Hey there everyone. Just found this thread and thought i would join in. Last February 2011 I went to WDW for the first time since discovering my gluten-allergy. Disney went above and beyond for me! I was so impressed. Here's how my vacation dining experiences went:

Day 1: I didn't think I could have anything in the CBR food court so I just got yogurt and had brought some g-free granola bars with me.

Wave for lunch was amazing. The chef came to the table and for the first time ever i was able to have a Reuben with my man! The bread was ok, but it was still exciting for me as it's his favorite food of all time. And the deserts were so much fun, the chef let me mix and match so i could have an all gluten-free sampler.

Cosmic Rays had a person go right up to the counter with me to ensure I knew what was g-free and I got to eat a burger...with a bun! Which was pretty amazing to me. Eating bunless burgers gets boring after a while.

Day 2: I forced my man to order a Mickey waffle at Port Royale so i could watch him eat it, and when we were talking about it the server told me the chef could make me g-free ones and I was over the moon! Having my mickey waffle is a tradition I thought I'd have to give up. it was really yummy. I did have to wait a little longer most times to get these different things. However it is really nice to meet all your chefs at every restaurant you go to!

We had lunch at Sunshine Seasons. i can't remember what I had but they helped me pick g-free stuff and they had packaged g-free brownies for desert.

San Angel Inn for dinner. The chef was hard to understand so i ordered carefully after he pointed out what was(or wasn't?) g-free. I had a stuffed poblano i think. I couldn't really see it in the dim light. The flan for desert was good.

Day 3: back to a bagel and yogurt for breakfast

50's Prime time for lunch. They suprised me with a pot pie g-free on the menu. I was excited about it till it came to the table as just the filling poured over g-free biscuits. i was really hoping for g-free pie shell. But of course the milk shake was amazing as usual. 

Port Royale food court made a really good tropical burger with fried plantains on it for me. It was yummy. And of course i got to eat it with a bun! Fabulous.

Day 4: Yogurt for breakfast.

Lunch at a counter service in AK. Flame Tree BBQ i think. The pork itself was g-free and so was the rub. But after i left the line I poured on the BBQ sauce from the condiment bar and paid for it later. I'm not sure if it was a gluten problem or a soy problem. They were soooo good though. =P

Jiko for dinner. i wasn't feeling well so it sort of soured my experience. i couldn't eat the flat bread. I really wanted pan seared scallops that I'd had the last time I was there but they didn't have them. So I had steak, which was alright, but not as good as the scallops I was hoping for. At that point I just wanted to spend the evening as close to my resort room bathroom as possible. TMI! sorry.

Day 5: Eggs and bacon at Port Royale. Can't go wrong with that.

Planet Hollywood for lunch. I think I just had a salad with grilled chicken. It was ok. That place was way too crouded with table for me to even concentrate on the food.

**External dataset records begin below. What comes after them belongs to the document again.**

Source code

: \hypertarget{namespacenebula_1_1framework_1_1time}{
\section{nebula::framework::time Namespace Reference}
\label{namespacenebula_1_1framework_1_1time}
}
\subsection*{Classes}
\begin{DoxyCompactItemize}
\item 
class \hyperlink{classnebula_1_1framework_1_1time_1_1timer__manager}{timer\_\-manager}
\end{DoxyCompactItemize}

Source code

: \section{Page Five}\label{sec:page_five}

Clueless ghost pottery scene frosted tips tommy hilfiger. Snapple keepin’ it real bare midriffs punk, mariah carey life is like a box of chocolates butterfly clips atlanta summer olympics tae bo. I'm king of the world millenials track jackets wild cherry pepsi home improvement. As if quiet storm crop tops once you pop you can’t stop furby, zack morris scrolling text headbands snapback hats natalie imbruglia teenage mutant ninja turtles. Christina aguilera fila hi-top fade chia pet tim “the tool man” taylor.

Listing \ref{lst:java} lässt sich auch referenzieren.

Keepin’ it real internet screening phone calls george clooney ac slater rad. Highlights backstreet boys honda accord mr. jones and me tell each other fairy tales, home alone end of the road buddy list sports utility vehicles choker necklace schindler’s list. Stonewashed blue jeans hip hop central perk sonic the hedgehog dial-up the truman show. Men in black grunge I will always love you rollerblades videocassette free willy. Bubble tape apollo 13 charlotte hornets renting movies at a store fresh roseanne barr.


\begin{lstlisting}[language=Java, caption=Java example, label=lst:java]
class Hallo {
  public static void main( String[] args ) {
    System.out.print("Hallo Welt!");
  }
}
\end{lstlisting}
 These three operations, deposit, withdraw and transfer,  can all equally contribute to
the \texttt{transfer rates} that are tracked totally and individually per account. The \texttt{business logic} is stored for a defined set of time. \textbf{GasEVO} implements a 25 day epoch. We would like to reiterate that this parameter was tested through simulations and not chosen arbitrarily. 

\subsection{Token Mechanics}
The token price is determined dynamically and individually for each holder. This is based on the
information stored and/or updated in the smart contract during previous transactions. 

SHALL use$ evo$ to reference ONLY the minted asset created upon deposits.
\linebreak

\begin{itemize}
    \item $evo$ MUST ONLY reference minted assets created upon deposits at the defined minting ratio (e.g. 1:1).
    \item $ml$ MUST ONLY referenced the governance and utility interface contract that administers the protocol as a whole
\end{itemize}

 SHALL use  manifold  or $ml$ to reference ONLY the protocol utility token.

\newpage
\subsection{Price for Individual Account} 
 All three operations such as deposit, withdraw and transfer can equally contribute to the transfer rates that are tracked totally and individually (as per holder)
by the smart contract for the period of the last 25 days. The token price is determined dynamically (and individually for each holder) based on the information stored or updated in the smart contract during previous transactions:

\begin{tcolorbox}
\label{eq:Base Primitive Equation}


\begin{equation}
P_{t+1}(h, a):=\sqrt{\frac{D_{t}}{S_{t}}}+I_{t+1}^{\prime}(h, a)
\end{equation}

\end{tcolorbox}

It was a late lunch so no dinner.

And that's it. I had a great time meeting every chef at every restaurant. And I learned to always ASK because they will suprise you with what they can do g-free for you.

For my next trip I hope to try fried chicken at 50's prime time and see if Kona will make their macadamia pancakes g-free!


----------



## nadira36

HI I'm wondering if anyone knows if there's someone knew in charge of special diets? 

When we've gone in the past we've even sent a list of all places that are likely safe to eat at, as well s all the brands they carry. 

We've also had tons of forms to fill out about our social diet  - but his time - nothing. Just a thanks for letting us know you're coming. 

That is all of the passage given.